*ACTIVITY*:
Leave the pictures aside and copy all the data exactly.

START RECORDED DATA

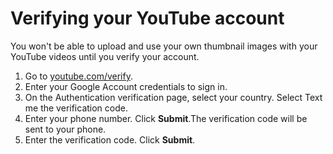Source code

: # Verifying your YouTube account

You won't be able to upload and use your own thumbnail images with your YouTube videos until you verify your account.

1. Go to [youtube.com/verify](https://www.youtube.com/verify).
2. Enter your Google Account credentials to sign in.
3. On the Authentication verification page, select your country. Select Text me the verification code.
4. Enter your phone number. Click **Submit**.The verification code will be sent to your phone.
5. Enter the verification code. Click **Submit**.





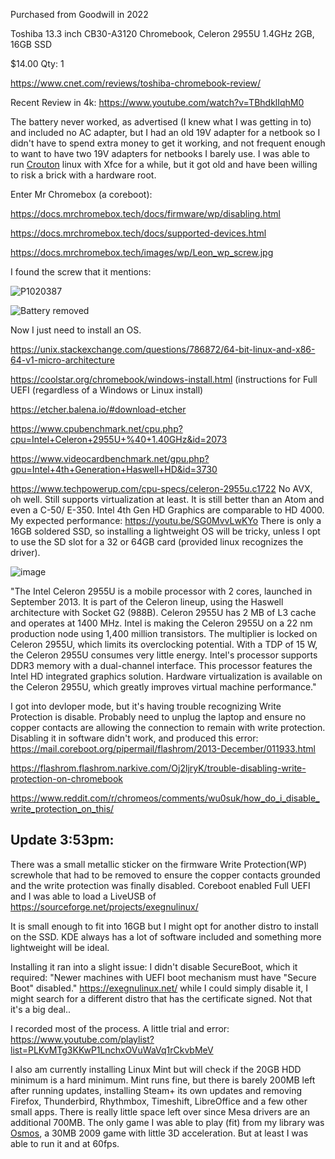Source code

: Purchased from Goodwill in 2022


Toshiba 13.3 inch CB30-A3120 Chromebook, Celeron 2955U 1.4GHz 2GB, 16GB SSD	

$14.00 
Qty: 1

https://www.cnet.com/reviews/toshiba-chromebook-review/ 

Recent Review in 4k: 
https://www.youtube.com/watch?v=TBhdklIqhM0

The battery never worked, as advertised (I knew what I was getting in to) and included no AC adapter, but I had an old 19V adapter for a netbook so I didn't have to spend extra money to get it working, and not frequent enough to want to have two 19V adapters for netbooks I barely use.  I was able to run [Crouton](https://github.com/dnschneid/crouton) linux with Xfce for a while, but it got old and have been willing to risk a brick with a hardware root.

Enter Mr Chromebox (a coreboot):

https://docs.mrchromebox.tech/docs/firmware/wp/disabling.html

https://docs.mrchromebox.tech/docs/supported-devices.html

https://docs.mrchromebox.tech/images/wp/Leon_wp_screw.jpg 


I found the screw that it mentions:

![P1020387](https://github.com/user-attachments/assets/e129fe97-4654-45cb-bed3-d471694a17e4)

![Battery removed](https://github.com/user-attachments/assets/a821af2d-b658-4d57-b37b-da53d673ca1a)


Now I just need to install an OS.


https://unix.stackexchange.com/questions/786872/64-bit-linux-and-x86-64-v1-micro-architecture

https://coolstar.org/chromebook/windows-install.html (instructions for Full UEFI (regardless of a Windows or Linux install) 

https://etcher.balena.io/#download-etcher

https://www.cpubenchmark.net/cpu.php?cpu=Intel+Celeron+2955U+%40+1.40GHz&id=2073 

https://www.videocardbenchmark.net/gpu.php?gpu=Intel+4th+Generation+Haswell+HD&id=3730

https://www.techpowerup.com/cpu-specs/celeron-2955u.c1722 
No AVX, oh well. Still supports virtualization at least. It is still better than an Atom and even a C-50/ E-350. Intel 4th Gen HD Graphics are comparable to HD 4000. My expected performance: https://youtu.be/SG0MvvLwKYo There is only a 16GB soldered SSD, so installing a lightweight OS will be tricky, unless I opt to use the SD slot for a 32 or 64GB card (provided linux recognizes the driver). 

![image](https://github.com/user-attachments/assets/080113d7-ec74-42e3-af9f-166eb5c460a1)

"The Intel Celeron 2955U is a mobile processor with 2 cores, launched in September 2013. It is part of the Celeron lineup, using the Haswell architecture with Socket G2 (988B). Celeron 2955U has 2 MB of L3 cache and operates at 1400 MHz. Intel is making the Celeron 2955U on a 22 nm production node using 1,400 million transistors. The multiplier is locked on Celeron 2955U, which limits its overclocking potential.
With a TDP of 15 W, the Celeron 2955U consumes very little energy. Intel's processor supports DDR3 memory with a dual-channel interface. This processor features the Intel HD integrated graphics solution.
Hardware virtualization is available on the Celeron 2955U, which greatly improves virtual machine performance."

I got into devloper mode, but it's having trouble recognizing Write Protection is disable. Probably need to unplug the laptop and ensure no copper contacts are allowing the connection to remain with write protection. Disabling it in software didn't work, and produced this error:
https://mail.coreboot.org/pipermail/flashrom/2013-December/011933.html

https://flashrom.flashrom.narkive.com/Oj2ljryK/trouble-disabling-write-protection-on-chromebook

https://www.reddit.com/r/chromeos/comments/wu0suk/how_do_i_disable_write_protection_on_this/

Update 3:53pm:
--

There was a small metallic sticker on the firmware Write Protection(WP) screwhole that had to be removed to ensure the copper contacts grounded and the write protection was finally disabled. Coreboot enabled Full UEFI and I was able to load a LiveUSB of https://sourceforge.net/projects/exegnulinux/

It is small enough to fit into 16GB but I might opt for another distro to install on the SSD. KDE always has a lot of software included and something more lightweight will be ideal. 

Installing it ran into a slight issue: I didn't disable SecureBoot, which it required: "Newer machines with UEFI boot mechanism must have "Secure Boot" disabled." https://exegnulinux.net/ while I could simply disable it, I might search for a different distro that has the certificate signed. Not that it's a big deal..

I recorded most of the process. A little trial and error: https://www.youtube.com/playlist?list=PLKvMTg3KKwP1LnchxOVuWaVq1rCkvbMeV

I also am currently installing Linux Mint but will check if the 20GB HDD minimum is a hard minimum. Mint runs fine, but there is barely 200MB left after running updates, installing Steam+ its own updates and removing Firefox, Thunderbird, Rhythmbox, Timeshift, LibreOffice and a few other small apps. There is really little space left over since Mesa drivers are an additional 700MB. The only game I was able to play (fit) from my library was [Osmos](https://youtube.com/shorts/I_Em127Z_0o), a 30MB 2009 game with little 3D acceleration. But at least I was able to run it and at 60fps.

END RECORDED DATA

*YOUR SOLUTION*:
Source code

: # Verifying your YouTube account

You won't be able to upload and use your own thumbnail images with your YouTube videos until you verify your account.

1. Go to [youtube.com/verify](https://www.youtube.com/verify).
2. Enter your Google Account credentials to sign in.
3. On the Authentication verification page, select your country. Select Text me the verification code.
4. Enter your phone number. Click **Submit**.The verification code will be sent to your phone.
5. Enter the verification code. Click **Submit**.





Source code

: Purchased from Goodwill in 2022


Toshiba 13.3 inch CB30-A3120 Chromebook, Celeron 2955U 1.4GHz 2GB, 16GB SSD	

$14.00 
Qty: 1

https://www.cnet.com/reviews/toshiba-chromebook-review/ 

Recent Review in 4k: 
https://www.youtube.com/watch?v=TBhdklIqhM0

The battery never worked, as advertised (I knew what I was getting in to) and included no AC adapter, but I had an old 19V adapter for a netbook so I didn't have to spend extra money to get it working, and not frequent enough to want to have two 19V adapters for netbooks I barely use.  I was able to run [Crouton](https://github.com/dnschneid/crouton) linux with Xfce for a while, but it got old and have been willing to risk a brick with a hardware root.

Enter Mr Chromebox (a coreboot):

https://docs.mrchromebox.tech/docs/firmware/wp/disabling.html

https://docs.mrchromebox.tech/docs/supported-devices.html

https://docs.mrchromebox.tech/images/wp/Leon_wp_screw.jpg 


I found the screw that it mentions:

![P1020387](https://github.com/user-attachments/assets/e129fe97-4654-45cb-bed3-d471694a17e4)

![Battery removed](https://github.com/user-attachments/assets/a821af2d-b658-4d57-b37b-da53d673ca1a)


Now I just need to install an OS.


https://unix.stackexchange.com/questions/786872/64-bit-linux-and-x86-64-v1-micro-architecture

https://coolstar.org/chromebook/windows-install.html (instructions for Full UEFI (regardless of a Windows or Linux install) 

https://etcher.balena.io/#download-etcher

https://www.cpubenchmark.net/cpu.php?cpu=Intel+Celeron+2955U+%40+1.40GHz&id=2073 

https://www.videocardbenchmark.net/gpu.php?gpu=Intel+4th+Generation+Haswell+HD&id=3730

https://www.techpowerup.com/cpu-specs/celeron-2955u.c1722 
No AVX, oh well. Still supports virtualization at least. It is still better than an Atom and even a C-50/ E-350. Intel 4th Gen HD Graphics are comparable to HD 4000. My expected performance: https://youtu.be/SG0MvvLwKYo There is only a 16GB soldered SSD, so installing a lightweight OS will be tricky, unless I opt to use the SD slot for a 32 or 64GB card (provided linux recognizes the driver). 

![image](https://github.com/user-attachments/assets/080113d7-ec74-42e3-af9f-166eb5c460a1)

"The Intel Celeron 2955U is a mobile processor with 2 cores, launched in September 2013. It is part of the Celeron lineup, using the Haswell architecture with Socket G2 (988B). Celeron 2955U has 2 MB of L3 cache and operates at 1400 MHz. Intel is making the Celeron 2955U on a 22 nm production node using 1,400 million transistors. The multiplier is locked on Celeron 2955U, which limits its overclocking potential.
With a TDP of 15 W, the Celeron 2955U consumes very little energy. Intel's processor supports DDR3 memory with a dual-channel interface. This processor features the Intel HD integrated graphics solution.
Hardware virtualization is available on the Celeron 2955U, which greatly improves virtual machine performance."

I got into devloper mode, but it's having trouble recognizing Write Protection is disable. Probably need to unplug the laptop and ensure no copper contacts are allowing the connection to remain with write protection. Disabling it in software didn't work, and produced this error:
https://mail.coreboot.org/pipermail/flashrom/2013-December/011933.html

https://flashrom.flashrom.narkive.com/Oj2ljryK/trouble-disabling-write-protection-on-chromebook

https://www.reddit.com/r/chromeos/comments/wu0suk/how_do_i_disable_write_protection_on_this/

Update 3:53pm:
--

There was a small metallic sticker on the firmware Write Protection(WP) screwhole that had to be removed to ensure the copper contacts grounded and the write protection was finally disabled. Coreboot enabled Full UEFI and I was able to load a LiveUSB of https://sourceforge.net/projects/exegnulinux/

It is small enough to fit into 16GB but I might opt for another distro to install on the SSD. KDE always has a lot of software included and something more lightweight will be ideal. 

Installing it ran into a slight issue: I didn't disable SecureBoot, which it required: "Newer machines with UEFI boot mechanism must have "Secure Boot" disabled." https://exegnulinux.net/ while I could simply disable it, I might search for a different distro that has the certificate signed. Not that it's a big deal..

I recorded most of the process. A little trial and error: https://www.youtube.com/playlist?list=PLKvMTg3KKwP1LnchxOVuWaVq1rCkvbMeV

I also am currently installing Linux Mint but will check if the 20GB HDD minimum is a hard minimum. Mint runs fine, but there is barely 200MB left after running updates, installing Steam+ its own updates and removing Firefox, Thunderbird, Rhythmbox, Timeshift, LibreOffice and a few other small apps. There is really little space left over since Mesa drivers are an additional 700MB. The only game I was able to play (fit) from my library was [Osmos](https://youtube.com/shorts/I_Em127Z_0o), a 30MB 2009 game with little 3D acceleration. But at least I was able to run it and at 60fps.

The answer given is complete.